HILO — On Dec. 3, Mitch Roth will becoming Hawaii County’s first new elected prosecutor in a generation, having won a General Election nail-biter over county Corporation Counsel Lincoln Ashida.
HILO — On Dec. 3, Mitch Roth will becoming Hawaii County’s first new elected prosecutor in a generation, having won a General Election nail-biter over county Corporation Counsel Lincoln Ashida.
The 48-year-old Roth takes over from Charlene Iboshi, who is retiring at the end of the month. Iboshi, a longtime first deputy, took over the office when former Jay Kimura, who served as elected prosecutor for almost two decades, retired in April 2011. Roth has been a deputy prosecutor for 19 years, five in Honolulu and 14 on the Big Island.
“I’ve worked in Honolulu, and I’ve worked here as a prosecutor, and I’ll say this: Our worst day here was better than the best days in Honolulu,” Roth said Tuesday. “We have a great family of people. I love the people in this office.”
He also praised Iboshi for her skill as a prosecutor, a grant writer and “a mother figure” to many who work for her.
“What I know about Charlene is that she has a heart of gold,” Roth said. “I may not always agree with her, but I know that she’s always had my best interest and the interest of those who work in the office and the office itself in mind.”
Roth will assume control of an office where numerous employees, including deputies, worked and campaigned for Ashida, while others supported his election bid. He said political patronage isn’t an issue, and he won’t ask for courtesy letters of resignation — a standard practice after elections in some offices. He did, however, say he asked employees to submit letters stating why they’d like to continue working there.
“One of the things I’ve asked the deputies to do is to give me a statement about their philosophy of what their job is,” he said. “I didn’t tell them my philosophy. My philosophy is that we’re doing God’s work to ensure justice. … I want us to do the best job we can, so the people of our community are safe and healthy.”
Roth said he wants a healthy work environment.
“In the criminal justice system, it’s really easy to be cynical,” he said. “A lot of times, we go into court hoping to get big sentences, and we sometimes find out that the judge has a different view than we do. … And it’s real easy to get cynical, because you want more, but the system can’t handle more, oftentimes.”
Roth helped procure a Weed and Seed grant widely credited for cleaning up Pahoa. He’s the first prosecutor to use the state’s nuisance abatement law to close down drug houses and was granted an injunction to keep one individual reputed to be a drug dealer out of Pahoa. He was on the task force that drafted the state’s ignition interlock law for drunken driving cases, and helped to pass the county ordinance known as “Aliyah’s Law” — named after Aliyah Braden, a 17-month-old Kona girl killed by a drunken driver. That law allows police to have the vehicles of drunken drivers and those driving illegally to be towed and impounded.
One of Roth’s campaign pledges was to look at unsolved murders, which have no statute of limitations, “with fresh eyes.”
Paul Dolan, a third candidate, received about 17 percent of the vote in the primary, largely on his promise not to prosecute misdemeanor marijuana possession cases.
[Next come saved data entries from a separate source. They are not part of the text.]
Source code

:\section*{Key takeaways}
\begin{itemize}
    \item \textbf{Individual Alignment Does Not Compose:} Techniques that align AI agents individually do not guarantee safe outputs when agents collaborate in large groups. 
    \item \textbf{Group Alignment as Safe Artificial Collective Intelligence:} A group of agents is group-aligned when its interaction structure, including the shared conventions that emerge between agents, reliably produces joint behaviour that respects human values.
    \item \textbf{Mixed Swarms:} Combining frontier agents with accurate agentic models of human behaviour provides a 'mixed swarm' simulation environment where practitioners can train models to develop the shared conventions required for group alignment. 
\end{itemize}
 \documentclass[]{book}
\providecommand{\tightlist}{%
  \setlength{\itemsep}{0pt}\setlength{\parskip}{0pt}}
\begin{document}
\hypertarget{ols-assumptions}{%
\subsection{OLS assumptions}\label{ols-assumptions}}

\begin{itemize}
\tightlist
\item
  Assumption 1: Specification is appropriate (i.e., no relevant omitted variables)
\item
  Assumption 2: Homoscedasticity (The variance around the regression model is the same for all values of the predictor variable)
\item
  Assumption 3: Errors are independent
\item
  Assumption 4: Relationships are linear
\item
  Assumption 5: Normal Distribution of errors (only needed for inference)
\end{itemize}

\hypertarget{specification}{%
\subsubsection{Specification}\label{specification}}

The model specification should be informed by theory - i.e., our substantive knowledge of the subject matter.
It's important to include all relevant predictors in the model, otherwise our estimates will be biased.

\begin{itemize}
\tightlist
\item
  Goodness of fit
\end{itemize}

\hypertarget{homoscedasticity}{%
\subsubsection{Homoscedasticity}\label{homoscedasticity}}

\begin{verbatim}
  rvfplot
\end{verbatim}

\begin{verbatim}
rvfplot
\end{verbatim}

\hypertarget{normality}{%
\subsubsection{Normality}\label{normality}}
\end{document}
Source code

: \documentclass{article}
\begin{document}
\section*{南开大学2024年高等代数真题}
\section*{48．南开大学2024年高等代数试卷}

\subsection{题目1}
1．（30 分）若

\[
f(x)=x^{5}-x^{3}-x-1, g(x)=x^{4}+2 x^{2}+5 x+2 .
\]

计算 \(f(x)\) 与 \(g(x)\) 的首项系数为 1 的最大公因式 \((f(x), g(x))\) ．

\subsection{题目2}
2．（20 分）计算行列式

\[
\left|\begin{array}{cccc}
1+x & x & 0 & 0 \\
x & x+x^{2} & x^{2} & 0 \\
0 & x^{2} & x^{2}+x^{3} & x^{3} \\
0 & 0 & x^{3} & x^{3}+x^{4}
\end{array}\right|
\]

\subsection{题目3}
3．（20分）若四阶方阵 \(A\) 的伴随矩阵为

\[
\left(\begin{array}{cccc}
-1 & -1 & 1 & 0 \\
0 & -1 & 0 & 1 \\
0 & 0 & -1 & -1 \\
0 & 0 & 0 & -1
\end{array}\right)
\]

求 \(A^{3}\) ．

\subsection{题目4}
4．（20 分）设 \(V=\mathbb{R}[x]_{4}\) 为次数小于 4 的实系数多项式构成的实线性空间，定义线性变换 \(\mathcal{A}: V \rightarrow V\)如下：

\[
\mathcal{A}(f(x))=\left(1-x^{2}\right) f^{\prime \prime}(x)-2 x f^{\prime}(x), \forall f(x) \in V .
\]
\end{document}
Roth made no such promise, but said it doesn’t make sense to make stand-alone misdemeanor pot possession cases a priority.
“I’d put a guesstimate that about 90 percent of those cases are hooked up with methamphetamine cases,” Roth said. “Almost every single methamphetamine case is gonna have marijuana. … Someone explained this to me, from the Dolan camp, and it made so much sense. Meth takes you up and marijuana mellows you out. And that’s why there are so many of these cases.”
Roth said there is “absolutely a correlation” between methamphetamine use and property crimes.
“You think about people who have a $150 to $300 a day methamphetamine habit. Where are they gonna get the money?,” he asked. “People are breaking into houses to feed their addiction. That’s why we’re going after drug houses to shut them down.”
Roth praised the HOPE Probation program, which requires high-risk probationers to check in daily and submit to frequent drug tests and Puuhonua, which uses Hawaiian cultural philosophies such as hooponopono, or restorative mediation, as alternatives to prison.
“If your only solution is a hammer, all your problems are nails,” he said. “And if your only solution is a jail cell and you don’t have enough jail cells, what do you do? Rather than complain about it, let’s find solutions.”